Coldplay. Photograph: Richard Young/Rex/Shutterstock

Coldplay are the Brits in band form: trying to be cool and youthful, way too corporate to get away with it, and yet almost always enjoyable. Chris and co are in that tricky part of a career recently faced by Katy Perry and others, where they’re not ready for a life on Radio 2, but their age means that any climb up the charts must now be done up a tricky, crumbling north face rather than the gentle inclines afforded the likes of younger, more relevant likes of Headie One, Dua Lipa and Joel Corry.

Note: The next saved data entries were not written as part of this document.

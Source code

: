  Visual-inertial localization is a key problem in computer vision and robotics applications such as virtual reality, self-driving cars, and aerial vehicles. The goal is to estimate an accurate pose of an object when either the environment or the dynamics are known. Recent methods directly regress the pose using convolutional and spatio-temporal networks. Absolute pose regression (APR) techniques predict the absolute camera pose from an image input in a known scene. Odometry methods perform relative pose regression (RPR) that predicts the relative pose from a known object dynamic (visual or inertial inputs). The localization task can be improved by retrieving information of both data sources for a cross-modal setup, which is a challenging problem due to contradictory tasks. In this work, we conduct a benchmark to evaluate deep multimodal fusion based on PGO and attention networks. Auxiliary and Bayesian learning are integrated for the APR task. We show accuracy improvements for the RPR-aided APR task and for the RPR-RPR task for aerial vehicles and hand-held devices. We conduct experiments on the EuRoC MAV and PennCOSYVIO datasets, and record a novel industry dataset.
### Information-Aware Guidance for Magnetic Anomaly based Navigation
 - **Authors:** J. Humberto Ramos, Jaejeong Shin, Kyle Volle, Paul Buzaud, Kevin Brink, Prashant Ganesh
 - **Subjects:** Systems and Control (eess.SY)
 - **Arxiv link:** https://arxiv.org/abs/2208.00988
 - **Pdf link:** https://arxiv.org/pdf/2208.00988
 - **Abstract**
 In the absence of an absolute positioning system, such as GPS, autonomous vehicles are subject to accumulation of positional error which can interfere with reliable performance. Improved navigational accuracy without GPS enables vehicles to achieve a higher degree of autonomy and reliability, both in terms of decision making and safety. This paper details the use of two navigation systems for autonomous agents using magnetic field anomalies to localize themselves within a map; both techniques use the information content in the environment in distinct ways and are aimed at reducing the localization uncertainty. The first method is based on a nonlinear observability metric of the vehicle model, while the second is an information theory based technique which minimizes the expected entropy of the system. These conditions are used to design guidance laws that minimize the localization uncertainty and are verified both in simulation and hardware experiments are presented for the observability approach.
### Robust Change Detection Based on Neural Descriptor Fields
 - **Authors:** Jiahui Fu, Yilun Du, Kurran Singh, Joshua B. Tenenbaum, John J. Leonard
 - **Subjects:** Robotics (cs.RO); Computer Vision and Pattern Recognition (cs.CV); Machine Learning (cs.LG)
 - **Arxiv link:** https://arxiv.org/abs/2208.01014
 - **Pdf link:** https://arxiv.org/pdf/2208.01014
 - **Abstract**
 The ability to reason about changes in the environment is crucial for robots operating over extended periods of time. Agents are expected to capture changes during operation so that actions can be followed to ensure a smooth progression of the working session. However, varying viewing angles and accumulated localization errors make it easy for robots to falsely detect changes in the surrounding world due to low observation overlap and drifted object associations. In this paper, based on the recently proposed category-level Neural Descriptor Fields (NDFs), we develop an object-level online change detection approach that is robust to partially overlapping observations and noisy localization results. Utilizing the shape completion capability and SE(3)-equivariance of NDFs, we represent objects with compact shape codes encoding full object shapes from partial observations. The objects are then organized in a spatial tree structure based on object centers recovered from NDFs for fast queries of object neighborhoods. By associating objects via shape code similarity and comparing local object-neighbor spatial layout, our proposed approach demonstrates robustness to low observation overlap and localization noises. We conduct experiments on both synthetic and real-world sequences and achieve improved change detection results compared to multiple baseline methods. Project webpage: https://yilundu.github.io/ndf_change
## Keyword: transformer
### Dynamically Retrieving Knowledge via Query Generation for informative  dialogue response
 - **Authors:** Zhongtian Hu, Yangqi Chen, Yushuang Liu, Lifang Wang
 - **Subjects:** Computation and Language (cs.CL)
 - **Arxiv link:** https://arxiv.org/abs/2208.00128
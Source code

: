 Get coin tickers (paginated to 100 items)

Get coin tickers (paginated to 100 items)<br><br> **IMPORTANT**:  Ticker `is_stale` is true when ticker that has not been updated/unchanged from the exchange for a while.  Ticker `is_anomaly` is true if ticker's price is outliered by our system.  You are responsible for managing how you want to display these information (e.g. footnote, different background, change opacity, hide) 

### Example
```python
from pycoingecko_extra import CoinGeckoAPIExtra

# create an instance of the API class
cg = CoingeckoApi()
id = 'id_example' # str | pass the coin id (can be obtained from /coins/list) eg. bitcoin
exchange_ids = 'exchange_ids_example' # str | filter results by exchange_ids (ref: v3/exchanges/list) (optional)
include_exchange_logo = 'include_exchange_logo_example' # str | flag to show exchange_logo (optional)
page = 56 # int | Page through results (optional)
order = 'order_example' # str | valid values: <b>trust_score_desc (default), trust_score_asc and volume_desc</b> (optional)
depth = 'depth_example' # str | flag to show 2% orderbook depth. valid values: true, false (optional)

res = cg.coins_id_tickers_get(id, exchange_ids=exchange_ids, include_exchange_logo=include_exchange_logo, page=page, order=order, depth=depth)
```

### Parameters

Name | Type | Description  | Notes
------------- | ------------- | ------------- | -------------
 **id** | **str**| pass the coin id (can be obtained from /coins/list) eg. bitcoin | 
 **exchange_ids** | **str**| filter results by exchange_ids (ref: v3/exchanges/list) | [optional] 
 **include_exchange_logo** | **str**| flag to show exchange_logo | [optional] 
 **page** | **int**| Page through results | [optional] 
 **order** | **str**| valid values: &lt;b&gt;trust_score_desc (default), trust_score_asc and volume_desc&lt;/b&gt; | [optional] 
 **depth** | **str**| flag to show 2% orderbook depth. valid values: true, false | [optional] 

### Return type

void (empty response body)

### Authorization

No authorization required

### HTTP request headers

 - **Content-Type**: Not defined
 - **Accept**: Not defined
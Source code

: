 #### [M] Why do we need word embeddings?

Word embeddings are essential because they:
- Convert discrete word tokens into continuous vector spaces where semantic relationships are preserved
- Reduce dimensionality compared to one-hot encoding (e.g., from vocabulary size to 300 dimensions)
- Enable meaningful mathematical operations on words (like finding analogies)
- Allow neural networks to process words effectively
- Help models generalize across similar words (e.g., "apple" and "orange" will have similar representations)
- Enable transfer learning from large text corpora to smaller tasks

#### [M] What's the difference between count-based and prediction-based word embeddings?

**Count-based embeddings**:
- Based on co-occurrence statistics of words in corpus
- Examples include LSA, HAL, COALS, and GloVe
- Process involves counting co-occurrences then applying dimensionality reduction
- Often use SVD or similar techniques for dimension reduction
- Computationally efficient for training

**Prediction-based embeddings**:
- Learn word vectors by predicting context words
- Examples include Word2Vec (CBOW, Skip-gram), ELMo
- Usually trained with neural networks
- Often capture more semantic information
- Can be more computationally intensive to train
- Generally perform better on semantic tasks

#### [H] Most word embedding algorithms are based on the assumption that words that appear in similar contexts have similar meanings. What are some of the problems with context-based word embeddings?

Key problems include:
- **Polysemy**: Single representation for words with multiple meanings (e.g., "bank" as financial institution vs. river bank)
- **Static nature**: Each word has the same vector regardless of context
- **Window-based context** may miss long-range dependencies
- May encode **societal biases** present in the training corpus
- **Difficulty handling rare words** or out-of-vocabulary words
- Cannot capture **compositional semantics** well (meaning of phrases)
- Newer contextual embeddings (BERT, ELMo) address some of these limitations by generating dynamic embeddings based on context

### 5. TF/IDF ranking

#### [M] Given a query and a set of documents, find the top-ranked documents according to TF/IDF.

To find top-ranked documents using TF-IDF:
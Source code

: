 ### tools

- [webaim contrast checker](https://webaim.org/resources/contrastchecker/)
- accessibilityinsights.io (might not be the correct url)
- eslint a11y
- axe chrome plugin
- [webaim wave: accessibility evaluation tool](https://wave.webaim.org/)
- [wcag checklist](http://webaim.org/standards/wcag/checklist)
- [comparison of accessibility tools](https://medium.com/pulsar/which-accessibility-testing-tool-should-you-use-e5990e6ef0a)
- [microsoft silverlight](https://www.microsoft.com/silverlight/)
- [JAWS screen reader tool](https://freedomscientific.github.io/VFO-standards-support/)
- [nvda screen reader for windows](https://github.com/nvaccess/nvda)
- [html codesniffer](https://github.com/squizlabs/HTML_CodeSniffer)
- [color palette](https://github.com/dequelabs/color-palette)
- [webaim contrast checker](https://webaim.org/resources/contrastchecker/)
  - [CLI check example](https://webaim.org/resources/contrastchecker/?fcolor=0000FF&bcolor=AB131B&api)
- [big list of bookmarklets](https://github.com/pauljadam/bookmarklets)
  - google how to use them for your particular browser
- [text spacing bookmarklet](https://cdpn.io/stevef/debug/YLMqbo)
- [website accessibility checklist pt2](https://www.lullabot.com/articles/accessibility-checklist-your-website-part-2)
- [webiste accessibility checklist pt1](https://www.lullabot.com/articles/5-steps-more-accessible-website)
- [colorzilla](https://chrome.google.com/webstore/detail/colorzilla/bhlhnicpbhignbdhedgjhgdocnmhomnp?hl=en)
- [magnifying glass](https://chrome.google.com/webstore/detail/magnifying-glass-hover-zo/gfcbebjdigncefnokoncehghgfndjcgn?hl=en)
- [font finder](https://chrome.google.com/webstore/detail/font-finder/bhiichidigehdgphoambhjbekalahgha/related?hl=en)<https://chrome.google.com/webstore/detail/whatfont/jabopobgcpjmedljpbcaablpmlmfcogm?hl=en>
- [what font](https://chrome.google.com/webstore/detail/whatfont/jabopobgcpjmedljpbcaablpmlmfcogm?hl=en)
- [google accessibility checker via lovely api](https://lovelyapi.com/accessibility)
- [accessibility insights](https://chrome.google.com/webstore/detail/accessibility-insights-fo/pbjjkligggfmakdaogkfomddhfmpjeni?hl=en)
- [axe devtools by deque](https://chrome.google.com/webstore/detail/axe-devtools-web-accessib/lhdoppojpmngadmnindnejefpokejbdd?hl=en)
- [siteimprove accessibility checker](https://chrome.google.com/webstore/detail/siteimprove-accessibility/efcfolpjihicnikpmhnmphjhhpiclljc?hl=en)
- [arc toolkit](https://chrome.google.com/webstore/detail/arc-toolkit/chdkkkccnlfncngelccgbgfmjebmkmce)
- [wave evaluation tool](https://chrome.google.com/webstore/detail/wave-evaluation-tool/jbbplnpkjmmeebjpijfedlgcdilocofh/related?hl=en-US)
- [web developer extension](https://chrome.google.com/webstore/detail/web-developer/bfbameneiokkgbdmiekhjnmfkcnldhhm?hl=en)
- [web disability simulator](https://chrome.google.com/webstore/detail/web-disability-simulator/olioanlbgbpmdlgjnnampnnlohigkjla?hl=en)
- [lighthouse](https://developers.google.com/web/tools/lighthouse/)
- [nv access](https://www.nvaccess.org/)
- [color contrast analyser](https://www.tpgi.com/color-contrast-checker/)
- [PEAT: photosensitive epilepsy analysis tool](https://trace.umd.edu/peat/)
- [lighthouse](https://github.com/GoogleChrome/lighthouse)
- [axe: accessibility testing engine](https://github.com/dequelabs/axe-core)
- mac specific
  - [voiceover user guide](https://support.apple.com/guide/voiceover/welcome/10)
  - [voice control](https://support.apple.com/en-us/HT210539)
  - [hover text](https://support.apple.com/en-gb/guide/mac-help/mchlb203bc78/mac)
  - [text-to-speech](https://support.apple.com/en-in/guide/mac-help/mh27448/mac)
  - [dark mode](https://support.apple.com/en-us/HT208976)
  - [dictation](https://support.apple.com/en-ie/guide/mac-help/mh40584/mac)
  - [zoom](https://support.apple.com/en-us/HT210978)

They could make it, though, with Higher Power, a really stellar new single produced by pop powerhouse Max Martin (who has worked with many shortlisted artists tonight such as Taylor Swift, Ariana Grande and the Weeknd). It’s essentially The War on Drugs on actual drugs, with a peppy Dancing in the Dark-type snare keeping the energy high, and Chris using his traditional whoa-oh-ohs to encircle quasi-religious bromides presumably gleaned from an ayahuasca ceremony with Instagram fitness models in Tulum. Chris is in really fine voice right across the pretty broad octave range needed for this track. They perform it on a pontoon in the Thames with holograms instead of backing dancers – social distancing kings!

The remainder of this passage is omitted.